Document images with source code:
* * * *
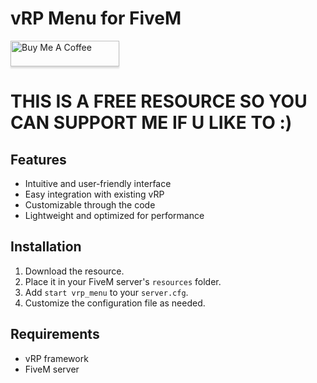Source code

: # vRP Menu for FiveM
<a href="https://www.buymeacoffee.com/tdkcode" target="_blank">
  <img src="https://www.buymeacoffee.com/assets/img/custom_images/orange_img.png" alt="Buy Me A Coffee" style="height: 41px !important; width: 174px !important; box-shadow: 0px 3px 2px 0px rgba(190, 190, 190, 0.5) !important; -webkit-box-shadow: 0px 3px 2px 0px rgba(190, 190, 190, 0.5) !important;">
</a> 


# THIS IS A FREE RESOURCE SO YOU CAN SUPPORT ME IF U LIKE TO :)


## Features
- Intuitive and user-friendly interface
- Easy integration with existing vRP
- Customizable through the code
- Lightweight and optimized for performance

## Installation
1. Download the resource.
2. Place it in your FiveM server's `resources` folder.
3. Add `start vrp_menu` to your `server.cfg`.
4. Customize the configuration file as needed.

## Requirements
- vRP framework
- FiveM server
* * * *
■ What needs to be done ■
Please show every line of the records that holds the word "https".

■ Expected answer ■
<a href="https://www.buymeacoffee.com/tdkcode" target="_blank">
  <img src="https://www.buymeacoffee.com/assets/img/custom_images/orange_img.png" alt="Buy Me A Coffee" style="height: 41px !important; width: 174px !important; box-shadow: 0px 3px 2px 0px rgba(190, 190, 190, 0.5) !important; -webkit-box-shadow: 0px 3px 2px 0px rgba(190, 190, 190, 0.5) !important;">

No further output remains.